Deze uitspraak is gedaan door mr. G.C.W. van der Feltz, voorzitter, en mr. A.S. Flikweert en mr. J.J. Turenhout, leden, in aanwezigheid van mr. R. Teuben, griffier. De uitspraak is uitgesproken in het openbaar op 11 januari 2023.
De voorzitter en de griffier zijn verhinderd de uitspraak te ondertekenen.
griffier
voorzitter
Een afschrift van deze uitspraak is verzonden aan partijen op:

Informatie over hoger beroep

Een partij die het niet eens is met deze uitspraak, kan een hogerberoepschrift sturen naar de Afdeling bestuursrechtspraak van de Raad van State waarin wordt uitgelegd waarom deze partij het niet eens is met deze uitspraak. Het hogerberoepschrift moet worden ingediend binnen zes weken na de dag waarop deze uitspraak is verzonden. Kan de indiener de behandeling van het hoger beroep niet afwachten, omdat de zaak spoed heeft, dan kan de indiener de voorzieningenrechter van de Afdeling bestuursrechtspraak van de Raad van State vragen om een voorlopige voorziening (een tijdelijke maatregel) te treffen.

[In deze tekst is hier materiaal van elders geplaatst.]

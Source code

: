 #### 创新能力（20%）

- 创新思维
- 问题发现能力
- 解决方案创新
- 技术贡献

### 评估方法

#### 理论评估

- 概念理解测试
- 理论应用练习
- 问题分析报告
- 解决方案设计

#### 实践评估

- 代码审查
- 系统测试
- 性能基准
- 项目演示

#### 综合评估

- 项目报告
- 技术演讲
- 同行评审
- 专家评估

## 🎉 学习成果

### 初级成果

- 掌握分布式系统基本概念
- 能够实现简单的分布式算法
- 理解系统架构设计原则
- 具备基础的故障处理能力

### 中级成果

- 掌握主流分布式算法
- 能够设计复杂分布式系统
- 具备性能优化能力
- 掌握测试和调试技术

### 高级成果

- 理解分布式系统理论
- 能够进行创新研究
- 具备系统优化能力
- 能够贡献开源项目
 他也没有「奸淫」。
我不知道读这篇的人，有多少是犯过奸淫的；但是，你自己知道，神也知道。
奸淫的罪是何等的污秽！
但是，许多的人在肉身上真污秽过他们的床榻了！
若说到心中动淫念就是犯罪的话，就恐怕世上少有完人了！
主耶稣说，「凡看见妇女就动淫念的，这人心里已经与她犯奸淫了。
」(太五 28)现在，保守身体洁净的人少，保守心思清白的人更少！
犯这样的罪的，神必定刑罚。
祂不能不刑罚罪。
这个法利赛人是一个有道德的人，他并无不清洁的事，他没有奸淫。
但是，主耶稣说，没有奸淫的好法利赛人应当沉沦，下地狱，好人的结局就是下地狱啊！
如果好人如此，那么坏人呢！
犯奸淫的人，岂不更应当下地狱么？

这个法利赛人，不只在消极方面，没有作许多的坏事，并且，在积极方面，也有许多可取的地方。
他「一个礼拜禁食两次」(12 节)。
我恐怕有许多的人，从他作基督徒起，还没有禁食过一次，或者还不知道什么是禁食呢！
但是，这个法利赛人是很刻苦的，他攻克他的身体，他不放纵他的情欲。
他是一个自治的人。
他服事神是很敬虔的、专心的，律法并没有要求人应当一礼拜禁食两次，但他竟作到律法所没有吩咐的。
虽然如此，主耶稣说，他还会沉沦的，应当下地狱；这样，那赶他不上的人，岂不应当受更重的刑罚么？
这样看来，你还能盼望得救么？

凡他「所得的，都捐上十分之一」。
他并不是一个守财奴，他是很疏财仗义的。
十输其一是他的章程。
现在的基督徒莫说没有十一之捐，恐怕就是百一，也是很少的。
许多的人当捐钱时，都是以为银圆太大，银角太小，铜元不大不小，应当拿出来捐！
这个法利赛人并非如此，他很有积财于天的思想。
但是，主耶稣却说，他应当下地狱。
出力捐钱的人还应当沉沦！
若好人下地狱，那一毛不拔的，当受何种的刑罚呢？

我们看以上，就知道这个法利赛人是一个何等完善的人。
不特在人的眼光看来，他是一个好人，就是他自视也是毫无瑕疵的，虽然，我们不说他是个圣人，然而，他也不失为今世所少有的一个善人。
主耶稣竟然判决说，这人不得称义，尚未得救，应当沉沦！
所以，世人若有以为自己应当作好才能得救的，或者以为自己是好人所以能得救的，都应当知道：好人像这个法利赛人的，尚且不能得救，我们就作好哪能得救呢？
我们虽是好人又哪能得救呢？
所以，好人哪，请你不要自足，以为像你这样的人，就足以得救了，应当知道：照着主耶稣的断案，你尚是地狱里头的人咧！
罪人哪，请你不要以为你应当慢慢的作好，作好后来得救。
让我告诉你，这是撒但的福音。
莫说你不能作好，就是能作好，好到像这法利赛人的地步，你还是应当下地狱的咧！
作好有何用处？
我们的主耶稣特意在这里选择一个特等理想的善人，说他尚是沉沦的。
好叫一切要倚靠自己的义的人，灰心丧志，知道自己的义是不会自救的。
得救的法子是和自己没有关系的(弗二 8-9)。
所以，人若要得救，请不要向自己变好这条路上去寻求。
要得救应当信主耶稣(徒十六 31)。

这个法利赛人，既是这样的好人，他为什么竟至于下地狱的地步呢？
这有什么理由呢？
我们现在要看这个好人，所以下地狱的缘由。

Bijlage: voor deze uitspraak belangrijke wet- en regelgeving

Wet ruimtelijke ordening

Artikel 6.1

1. Burgemeester en wethouders kennen degene die in de vorm van een inkomensderving of een vermindering van de waarde van een onroerende zaak schade lijdt of zal lijden als gevolg van een in het tweede lid genoemde oorzaak, op aanvraag een tegemoetkoming toe, voor zover de schade redelijkerwijs niet voor rekening van de aanvrager behoort te blijven en voor zover de tegemoetkoming niet voldoende anderszins is verzekerd. 2. Een oorzaak als bedoeld in het eerste lid is:
a. een bepaling van een bestemmingsplan, beheersverordening of inpassingsplan, niet zijnde een bepaling als bedoeld in artikel 3.3, artikel 3.6, eerste lid, of artikel 3.38, derde of vierde lid;
(…)

Artikel 6.2

1. Binnen het normale maatschappelijke risico vallende schade blijft voor rekening van de aanvrager.
2. In ieder geval blijft voor rekening van de aanvrager:
(…)
b. van schade in de vorm van een vermindering van de waarde van een onroerende zaak: een gedeelte gelijk aan twee procent van de waarde van de onroerende zaak onmiddellijk voor het ontstaan van de schade, tenzij de vermindering het gevolg is:
1°. van de bestemming van de tot de onroerende zaak behorende grond, of
2°. van op de onroerende zaak betrekking hebbende regels als bedoeld in artikel 3.1.

Artikel 6.3

Met betrekking tot de voor tegemoetkoming in aanmerking komende schade betrekken burgemeester en wethouders bij hun beslissing op de aanvraag in ieder geval:
a. de voorzienbaarheid van de schadeoorzaak;
b. de mogelijkheden van de aanvrager om de schade te voorkomen of te beperken.